1 - Une histoire de fantôme d'Henry James

Le Tour d'Ecrou est le troisième Opéra de Chambre composé par Benjamin Britten en 1954 à l'âge de 41 ans pour être joué à la Fenice dans le cadre de la Biennale de Venise. Il n'a besoin que de sept chanteurs, treize musiciens pour dix-huit instruments, étant entendu que le percusionniste en a dix-huit à sa disposition. Une petite flûte, une flûte alto, un hautbois, un corps anglais, une clarinette, une clarinette basse, un basson, un cor, une harpe, un piano, un célesta, un quatuor à cordes, une contrebasse, et l'ensemble de la percussion. Au départ, une nouvelle écrite par Henry James, soixante-six ans plus tôt ( en 1898, James a cinquante-cinq ans).

Le Tour d'Ecrou est une histoire de fantômes sur le thème du double qui inspire une grande part de l'oeuvre fictionnelle de James. Deux enfants orphelins, dont les parents sont morts aux Indes, sont confiés à une jeune gouvernante inexpérimentée, dans un château de roman, en Angleterre, avec un oncle tuteur à Londres, qui refuse tout contact avec eux. Flora et Miles sont sous l'influence de deux revenants, l'ancienne institutrice et un valet de chambre. La gouvernante, en essayant d'arracher Miles à leur emprise, le voit mourir entre ses mains.

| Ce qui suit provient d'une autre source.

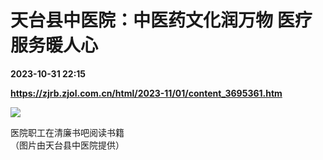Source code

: # 天台县中医院：中医药文化润万物 医疗服务暖人心

**2023-10-31 22:15**

**https://zjrb.zjol.com.cn/html/2023-11/01/content_3695361.htm**

![](https://zjrb.zjol.com.cn/images/2023-11/01/zjrb2023110100015v02b003.jpg)

医院职工在清廉书吧阅读书籍  
（图片由天台县中医院提供）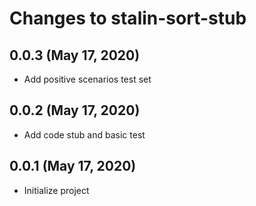 # Changes to stalin-sort-stub

## 0.0.3 (May 17, 2020)
- Add positive scenarios test set

## 0.0.2 (May 17, 2020)
- Add code stub and basic test

## 0.0.1 (May 17, 2020)
- Initialize project
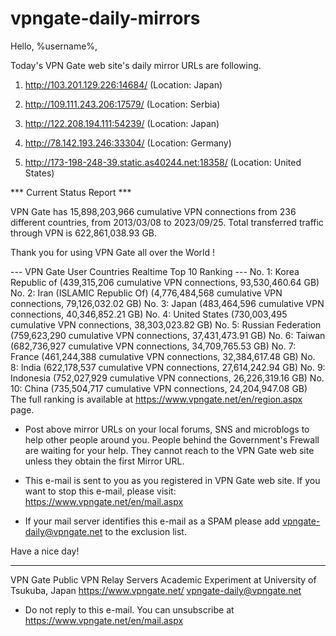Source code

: # vpngate-daily-mirrors

Hello, %username%,

Today's VPN Gate web site's daily mirror URLs are following.

1. http://103.201.129.226:14684/
   (Location: Japan)

2. http://109.111.243.206:17579/
   (Location: Serbia)

3. http://122.208.194.111:54239/
   (Location: Japan)

4. http://78.142.193.246:33304/
   (Location: Germany)

5. http://173-198-248-39.static.as40244.net:18358/
   (Location: United States)


*** Current Status Report ***

VPN Gate has 15,898,203,966 cumulative VPN connections from 236 different countries, from 2013/03/08 to 2023/09/25.
Total transferred traffic through VPN is 622,861,038.93 GB.

Thank you for using VPN Gate all over the World !


--- VPN Gate User Countries Realtime Top 10 Ranking ---
No. 1: Korea Republic of (439,315,206 cumulative VPN connections, 93,530,460.64 GB)
No. 2: Iran (ISLAMIC Republic Of) (4,776,484,568 cumulative VPN connections, 79,126,032.02 GB)
No. 3: Japan (483,464,596 cumulative VPN connections, 40,346,852.21 GB)
No. 4: United States (730,003,495 cumulative VPN connections, 38,303,023.82 GB)
No. 5: Russian Federation (759,623,290 cumulative VPN connections, 37,431,473.91 GB)
No. 6: Taiwan (682,736,927 cumulative VPN connections, 34,709,765.53 GB)
No. 7: France (461,244,388 cumulative VPN connections, 32,384,617.48 GB)
No. 8: India (622,178,537 cumulative VPN connections, 27,614,242.94 GB)
No. 9: Indonesia (752,027,929 cumulative VPN connections, 26,226,319.16 GB)
No. 10: China (735,504,717 cumulative VPN connections, 24,204,947.08 GB)
The full ranking is available at https://www.vpngate.net/en/region.aspx page.


* Post above mirror URLs on your local forums, SNS and microblogs
  to help other people around you.
  People behind the Government's Frewall are waiting for your help.
  They cannot reach to the VPN Gate web site
  unless they obtain the first Mirror URL.

* This e-mail is sent to you as you registered in VPN Gate web site.
  If you want to stop this e-mail, please visit:
  https://www.vpngate.net/en/mail.aspx

* If your mail server identifies this e-mail as a SPAM
  please add vpngate-daily@vpngate.net to the exclusion list.

Have a nice day!

------------------------------------------------------
VPN Gate Public VPN Relay Servers
Academic Experiment at University of Tsukuba, Japan
https://www.vpngate.net/
vpngate-daily@vpngate.net
* Do not reply to this e-mail.
  You can unsubscribe at https://www.vpngate.net/en/mail.aspx


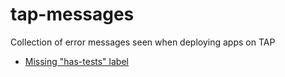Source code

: # tap-messages

Collection of error messages seen when deploying apps on TAP

- [Missing "has-tests" label](missing-has-tests-label.md)
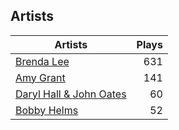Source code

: ## Artists
Artists | Plays 
----- | -----: 
[Brenda Lee](/artists/brenda-lee-18115) | 631
[Amy Grant](/artists/amy-grant-3053) | 141
[Daryl Hall & John Oates](/artists/daryl-hall-john-oates-645736) | 60
[Bobby Helms](/artists/bobby-helms-10048) | 52

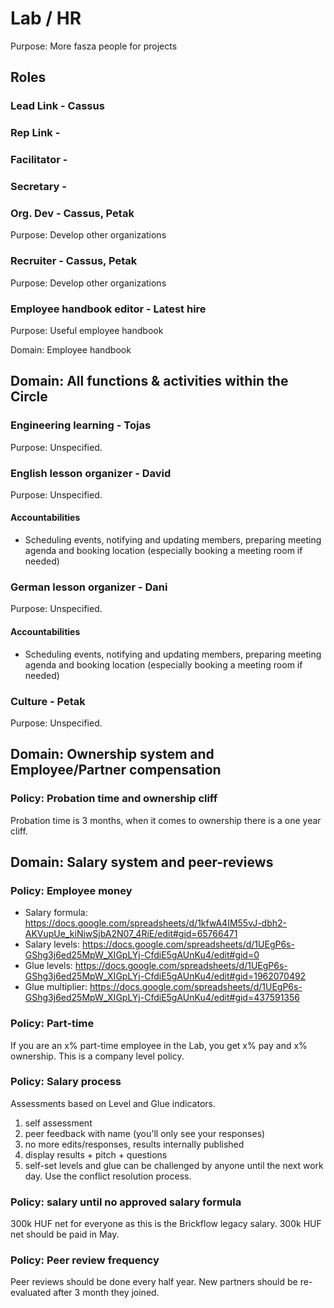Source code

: # Lab / HR
Purpose: More fasza people for projects

## Roles

### Lead Link - Cassus
### Rep Link -
### Facilitator -
### Secretary -

### Org. Dev - Cassus, Petak
Purpose: Develop other organizations

### Recruiter - Cassus, Petak
Purpose: Develop other organizations

### Employee handbook editor - Latest hire
Purpose: Useful employee handbook

Domain: Employee handbook

## Domain: All functions & activities within the Circle

### Engineering learning - Tojas
Purpose: Unspecified.

### English lesson organizer - David
Purpose: Unspecified.

#### Accountabilities
- Scheduling events, notifying and updating members, preparing meeting agenda and booking location (especially booking a meeting room if needed)

### German lesson organizer - Dani
Purpose: Unspecified.

#### Accountabilities
- Scheduling events, notifying and updating members, preparing meeting agenda and booking location (especially booking a meeting room if needed)

### Culture - Petak
Purpose: Unspecified.

## Domain: Ownership system and Employee/Partner compensation

### Policy: Probation time and ownership cliff
Probation time is 3 months, when it comes to ownership there is a one year cliff.

## Domain: Salary system and peer-reviews

### Policy: Employee money
 - Salary formula: https://docs.google.com/spreadsheets/d/1kfwA4IM55vJ-dbh2-AKVupUe_kiNiwSjbA2N07_4RiE/edit#gid=65766471
 - Salary levels: https://docs.google.com/spreadsheets/d/1UEgP6s-GShg3j6ed25MpW_XIGpLYj-CfdiE5gAUnKu4/edit#gid=0
 - Glue levels: https://docs.google.com/spreadsheets/d/1UEgP6s-GShg3j6ed25MpW_XIGpLYj-CfdiE5gAUnKu4/edit#gid=1962070492
 - Glue multiplier: https://docs.google.com/spreadsheets/d/1UEgP6s-GShg3j6ed25MpW_XIGpLYj-CfdiE5gAUnKu4/edit#gid=437591356

### Policy: Part-time
If you are an x% part-time employee in the Lab, you get x% pay and x% ownership.
This is a company level policy.

### Policy: Salary process
Assessments based on Level and Glue indicators.
 1. self assessment
 2. peer feedback with name (you'll only see your responses)
 3. no more edits/responses, results internally published
 4. display results + pitch + questions
 5. self-set levels and glue can be challenged by anyone until the next work day. Use the conflict resolution process.

### Policy: salary until no approved salary formula
300k HUF net for everyone as this is the Brickflow legacy salary. 300k HUF net should be paid in May.

### Policy: Peer review frequency
Peer reviews should be done every half year. New partners should be re-evaluated after 3 month they joined.
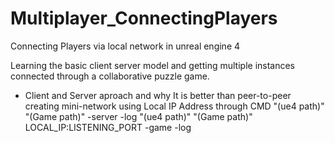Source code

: # Multiplayer_ConnectingPlayers
Connecting Players via local network in unreal engine 4

Learning the basic client server model and getting multiple instances connected through a collaborative puzzle game.


* Client and Server aproach and why It is better than peer-to-peer 
  creating mini-network using Local IP Address through CMD "(ue4 path)" "(Game path)" -server -log
  "(ue4 path)" "(Game path)" LOCAL_IP:LISTENING_PORT -game -log
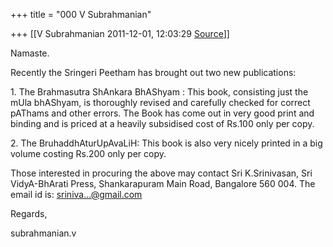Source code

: +++
title = "000 V Subrahmanian"

+++
[[V Subrahmanian	2011-12-01, 12:03:29 [Source](https://groups.google.com/g/bvparishat/c/ztBG6U57wKc)]]



Namaste.

  

Recently the Sringeri Peetham has brought out two new publications:

  

1\. The Brahmasutra ShAnkara BhAShyam : This book, consisting just the mUla bhAShyam, is thoroughly revised and carefully checked for correct pAThams and other errors. The Book has come out in very good print and binding and is priced at a heavily subsidised cost of Rs.100 only per copy.

  

2\. The BruhaddhAturUpAvaLiH: This book is also very nicely printed in a big volume costing Rs.200 only per copy. 

  

Those interested in procuring the above may contact Sri K.Srinivasan, Sri VidyA-BhArati Press, Shankarapuram Main Road, Bangalore 560 004. The email id is: [sriniva...@gmail.com]() 

  

Regards,

subrahmanian.v

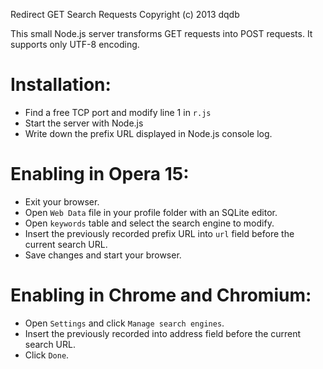 Redirect GET Search Requests
Copyright (c) 2013 dqdb

This small Node.js server transforms GET requests into POST requests. It supports only UTF-8 encoding.

# Installation:
- Find a free TCP port and modify line 1 in `r.js`
- Start the server with Node.js 
- Write down the prefix URL displayed in Node.js console log.

# Enabling in Opera 15:
- Exit your browser.
- Open `Web Data` file in your profile folder with an SQLite editor.
- Open `keywords` table and select the search engine to modify.
- Insert the previously recorded prefix URL into `url` field before the current search URL.
- Save changes and start your browser.

# Enabling in Chrome and Chromium:
- Open `Settings` and click `Manage search engines`.
- Insert the previously recorded into address field before the current search URL.
- Click `Done`.
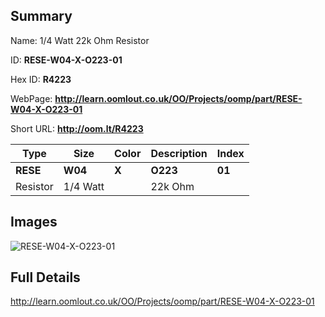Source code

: 

## Summary
 
Name: 1/4 Watt 22k Ohm Resistor

ID: __RESE-W04-X-O223-01__

Hex ID: __R4223__

WebPage: __http://learn.oomlout.co.uk/OO/Projects/oomp/part/RESE-W04-X-O223-01__

Short URL: __http://oom.lt/R4223__


| Type   | Size   | Color   | Description   | Index   |    
| ----- | ------   | ------   | -----   | ----   |    
| __RESE__   					| __W04__   					| __X__    						| __O223__    					| __01__ |    
| Resistor		| 1/4 Watt	| 		| 22k Ohm	| 	|

## Images
![RESE-W04-X-O223-01](http://oomlout.com/oomp-gen/parts/RESE-W04-X-O223-01/RESE-W04-X-O223-01_420.jpg)

## Full Details

 http://learn.oomlout.co.uk/OO/Projects/oomp/part/RESE-W04-X-O223-01

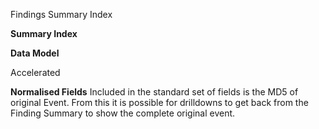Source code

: Findings Summary Index


**Summary Index**


**Data Model**

Accelerated


**Normalised Fields**
Included in the standard set of fields is the MD5 of original Event. From this it is possible for drilldowns to get back from the Finding Summary to show the complete original event.
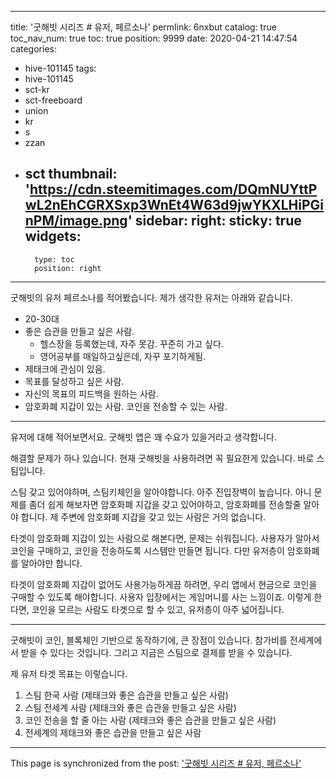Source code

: 
---
title: '굿해빗 시리즈 # 유저, 페르소나'
permlink: 6nxbut
catalog: true
toc_nav_num: true
toc: true
position: 9999
date: 2020-04-21 14:47:54
categories:
- hive-101145
tags:
- hive-101145
- sct-kr
- sct-freeboard
- union
- kr
- s
- zzan
- sct
thumbnail: 'https://cdn.steemitimages.com/DQmNUYttPwL2nEhCGRXSxp3WnEt4W63d9jwYKXLHiPGinPM/image.png'
sidebar:
    right:
        sticky: true
widgets:
    -
        type: toc
        position: right
---


굿해빗의 유저 페르소나를 적어봤습니다.
제가 생각한 유저는 아래와 같습니다.

* 20-30대
* 좋은 습관을 만들고 싶은 사람.
    * 헬스장을 등록했는데, 자주 못감. 꾸준히 가고 싶다.
    * 영어공부를 매일하고싶은데, 자꾸 포기하게됨.
* 제태크에 관심이 있음.
* 목표를 달성하고 싶은 사람. 
* 자신의 목표의 피드백을 원하는 사람.
* 암호화폐 지갑이 있는 사람. 코인을 전송할 수 있는 사람.

---

유저에 대해 적어보면서요. 굿해빗 앱은 꽤 수요가 있을거라고 생각합니다. 

해결할 문제가 하나 있습니다. 현재 굿해빗을 사용하려면 꼭 필요한게 있습니다. 바로 스팀입니다. 

스팀 갖고 있어야하며, 스팀키체인을 알아야합니다. 아주 진입장벽이 높습니다.  아니 문제를 좀더 쉽게 해보자면 암호화폐 지갑을 갖고 있어야하고, 암호화폐를 전송할줄 알아야 합니다.  제 주변에 암호화폐 지갑을 갖고 있는 사람은 거의 없습니다. 

타겟이 암호화폐 지갑이 있는 사람으로 해본다면, 문제는 쉬워집니다. 사용자가 알아서 코인을 구매하고, 코인을 전송하도록 시스템만 만들면 됩니다. 다만 유저층이 암호화폐를 알아야만 합니다.

타겟이 암호화폐 지갑이 없어도 사용가능하게끔 하려면, 우리 앱에서 현금으로 코인을 구매할 수 있도록 해야합니다. 사용자 입장에서는 게임머니를 사는 느낌이죠. 이렇게 한다면, 코인을 모르는 사람도 타겟으로 할 수 있고,  유저층이 아주 넓어집니다.

---


굿해빗이 코인, 블록체인 기반으로 동작하기에, 큰 장점이 있습니다. 참가비를 전세계에서 받을 수 있다는 것입니다. 그리고 지금은 스팀으로 결제를 받을 수 있습니다.

제 유저 타겟 목표는 이렇습니다. 

1. 스팀 한국 사람  (제태크와 좋은 습관을 만들고 싶은 사람)
2. 스팀 전세계 사람  (제태크와 좋은 습관을 만들고 싶은 사람)
3. 코인 전송을 할 줄 아는 사람 (제태크와 좋은 습관을 만들고 싶은 사람)
4. 전세계의 제태크와 좋은 습관을 만들고 싶은 사람

- - -

This page is synchronized from the post: ['굿해빗 시리즈 # 유저, 페르소나'](https://steemit.com/@jacobyu/6nxbut)
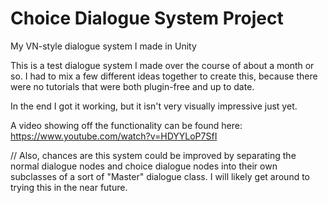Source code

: # Choice Dialogue System Project
 My VN-style dialogue system I made in Unity

This is a test dialogue system I made over the course of about a month or so. I had to mix a few different ideas together to create this, because there were no tutorials that were both plugin-free and up to date.

In the end I got it working, but it isn't very visually impressive just yet.

A video showing off the functionality can be found here:
https://www.youtube.com/watch?v=HDYYLoP7SfI

// Also, chances are this system could be improved by separating the normal dialogue nodes and choice dialogue nodes into their own subclasses of a sort of "Master" dialogue class. I will likely get around to trying this in the near future.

L'histoire noyau commence après un long prologue, nettement détaché, hors chapitres, qui met en scène, de façon presque théâtrale, ce qui sera le récit du Tour d'Ecrou . Le décor, le coin du feu, dans une vieille maison, la nuit de Noël.300 Une première histoire a été racontée, donnée comme le seul cas où une épreuve pareille eût été subie par un enfant. La surenchère fait naître une seconde histoire, un peu à la façon dont on double la mise. Dans la première histoire, il s'agissait d'une apparition dans une vieille maison, comme celle de la veillée, apparition d'une horrible espèce, à un petit garçon qui dormait dans la chambre de sa mère. L'appareil de la "duplication" est déjà en place, puisque la mère se trouve elle aussi en présence de la même vision, et avec la même épouvante. C'est deux jours plus tard, que Douglas donne un tour d'écrou supplémentaire à l'émotion en racontant l'histoire de deux enfants. ‘"If the child gives the effect another turn of the screw, what do you say to two children - ?"’ ‘"We say, of course,"(...)"that they give two turns!"’ 301 Le soir du Massacre des Saints Innocents, Douglas lit à un cercle d'auditeurs, le manuscrit de la gouvernante.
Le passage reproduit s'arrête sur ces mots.